No significant circularity detected

full rationale

The paper constructs the self-similar blowup profile explicitly by solving the associated ODE for c in (0,c*) and verifies it satisfies the PDE by direct substitution. Stability is established via functional-analytic techniques in intersection Sobolev spaces with angular regularity, decomposing perturbations into spherical harmonics and closing nonlinear estimates. The linearized operator spectrum is analyzed directly using perturbation theory for the cubic-quintic case near c* and a modified GGMT criterion for small c, without any reduction of predictions to fitted inputs, self-definitional loops, or load-bearing self-citations. All steps are self-contained against standard external mathematical tools and benchmarks.
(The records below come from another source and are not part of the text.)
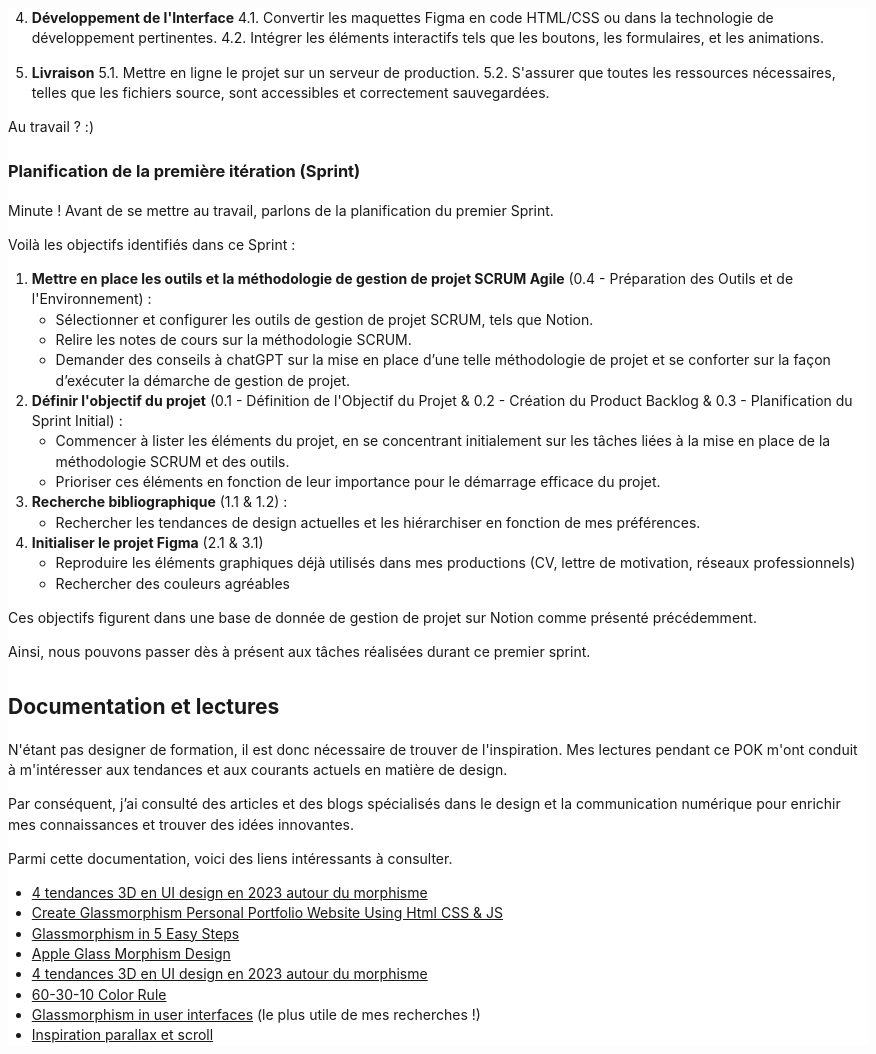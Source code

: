 4. **Développement de l'Interface**
   4.1. Convertir les maquettes Figma en code HTML/CSS ou dans la technologie de développement pertinentes.
   4.2. Intégrer les éléments interactifs tels que les boutons, les formulaires, et les animations.

5. **Livraison**
   5.1. Mettre en ligne le projet sur un serveur de production.
   5.2. S'assurer que toutes les ressources nécessaires, telles que les fichiers source, sont accessibles et correctement sauvegardées.

Au travail ? :)

### Planification de la première itération (Sprint)

Minute ! Avant de se mettre au travail, parlons de la planification du premier Sprint.

Voilà les objectifs identifiés dans ce Sprint :

1. **Mettre en place les outils et la méthodologie de gestion de projet SCRUM Agile** (0.4 - Préparation des Outils et de l'Environnement) :
    - Sélectionner et configurer les outils de gestion de projet SCRUM, tels que Notion.
    - Relire les notes de cours sur la méthodologie SCRUM.
    - Demander des conseils à chatGPT sur la mise en place d’une telle méthodologie de projet et se conforter sur la façon d’exécuter la démarche de gestion de projet.
2. **Définir l'objectif du projet** (0.1 - Définition de l'Objectif du Projet & 0.2 - Création du Product Backlog & 0.3 - Planification du Sprint Initial) :
    - Commencer à lister les éléments du projet, en se concentrant initialement sur les tâches liées à la mise en place de la méthodologie SCRUM et des outils.
    - Prioriser ces éléments en fonction de leur importance pour le démarrage efficace du projet.
3. **Recherche bibliographique** (1.1 & 1.2) :
    - Rechercher les tendances de design actuelles et les hiérarchiser en fonction de mes préférences.
4. **Initialiser le projet Figma** (2.1 & 3.1)
    - Reproduire les éléments graphiques déjà utilisés dans mes productions (CV, lettre de motivation, réseaux professionnels)
    - Rechercher des couleurs agréables

Ces objectifs figurent dans une base de donnée de gestion de projet sur Notion comme présenté précédemment.

Ainsi, nous pouvons passer dès à présent aux tâches réalisées durant ce premier sprint.

## Documentation et lectures

N'étant pas designer de formation, il est donc nécessaire de trouver de l'inspiration. Mes lectures pendant ce POK m'ont conduit à m'intéresser aux tendances et aux courants actuels en matière de design.

Par conséquent, j’ai consulté des articles et des blogs spécialisés dans le design et la communication numérique pour enrichir mes connaissances et trouver des idées innovantes.

Parmi cette documentation, voici des liens intéressants à consulter.
- [4 tendances 3D en UI design en 2023 autour du morphisme](https://www.blogduwebdesign.com/blog/webdesign/tendances-ui-morphisme-3d.html)
- [Create Glassmorphism Personal Portfolio Website Using Html CSS & JS](https://www.youtube.com/watch?v=E2O03zTX2BY)
- [Glassmorphism in 5 Easy Steps](https://www.youtube.com/watch?v=AdNOcgK_6Bs)
- [Apple Glass Morphism Design](https://www.behance.net/gallery/111528505/Apple-Glass-Morphism-Design)
- [4 tendances 3D en UI design en 2023 autour du morphisme](https://www.blogduwebdesign.com/blog/webdesign/tendances-ui-morphisme-3d.html)
- [60-30-10 Color Rule](https://www.youtube.com/watch?v=UWwNIMHFdW4)
- [Glassmorphism in user interfaces](https://uxdesign.cc/glassmorphism-in-user-interfaces-1f39bb1308c9) (le plus utile de mes recherches !)
- [Inspiration parallax et scroll](https://marchantweb.com/) 
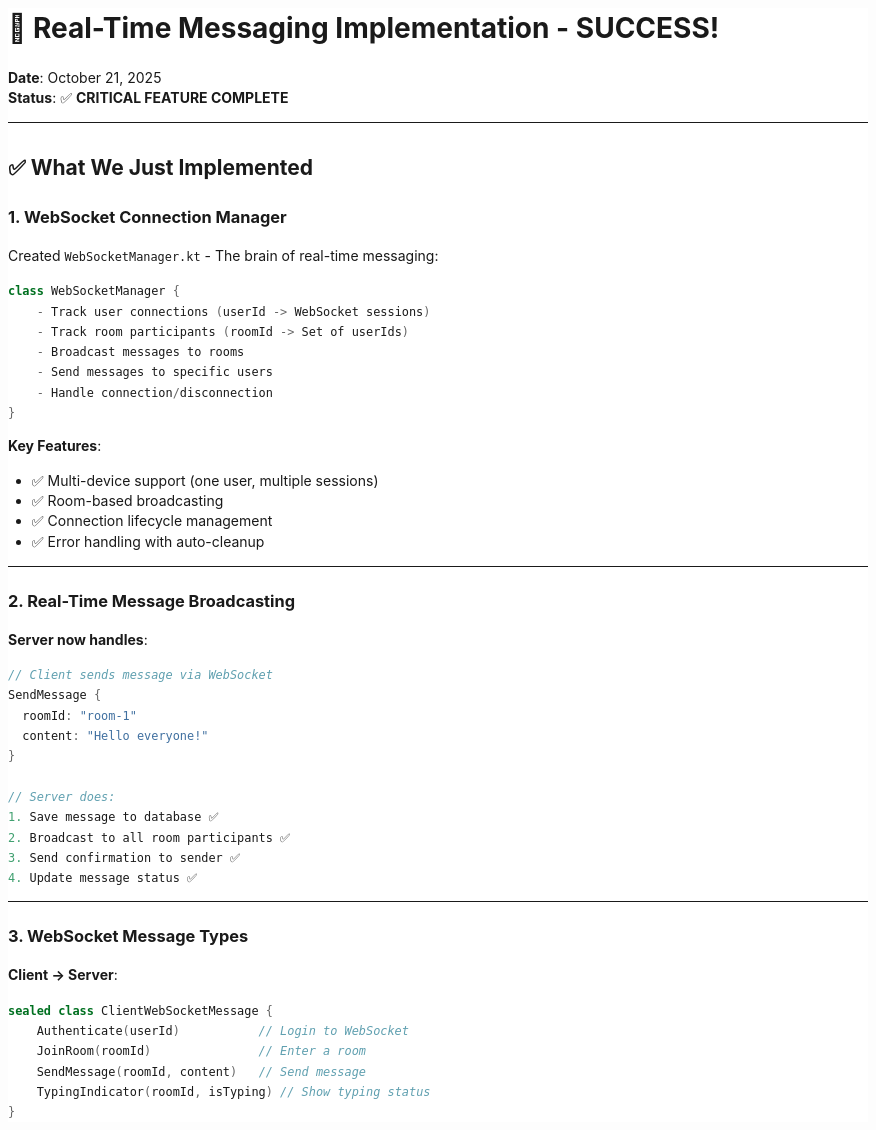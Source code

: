 # 🎉 Real-Time Messaging Implementation - SUCCESS!

**Date**: October 21, 2025  
**Status**: ✅ **CRITICAL FEATURE COMPLETE**

---

## ✅ What We Just Implemented

### **1. WebSocket Connection Manager** 
Created `WebSocketManager.kt` - The brain of real-time messaging:

```kotlin
class WebSocketManager {
    - Track user connections (userId -> WebSocket sessions)
    - Track room participants (roomId -> Set of userIds)
    - Broadcast messages to rooms
    - Send messages to specific users
    - Handle connection/disconnection
}
```

**Key Features**:
- ✅ Multi-device support (one user, multiple sessions)
- ✅ Room-based broadcasting
- ✅ Connection lifecycle management
- ✅ Error handling with auto-cleanup

---

### **2. Real-Time Message Broadcasting**

**Server now handles**:
```kotlin
// Client sends message via WebSocket
SendMessage {
  roomId: "room-1"
  content: "Hello everyone!"
}

// Server does:
1. Save message to database ✅
2. Broadcast to all room participants ✅
3. Send confirmation to sender ✅
4. Update message status ✅
```

---

### **3. WebSocket Message Types**

**Client → Server**:
```kotlin
sealed class ClientWebSocketMessage {
    Authenticate(userId)           // Login to WebSocket
    JoinRoom(roomId)               // Enter a room
    SendMessage(roomId, content)   // Send message
    TypingIndicator(roomId, isTyping) // Show typing status
}
```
Axiom & Free-Parameter Ledger

0 free parameters · 2 axioms · 0 invented entities

The central claim rests on standard properties of Sobolev spaces and the stated existence of the self-similar solution; no free parameters or invented entities are introduced in the abstract.

axioms (2)
  • standard math Standard properties of intersection Sobolev spaces with angular regularity in three dimensions
    Invoked to establish finite co-dimension stability.
  • domain assumption Existence of closed-form self-similar blowup solution for c in (0, c*)
    Stated as admitted by the model in every dimension.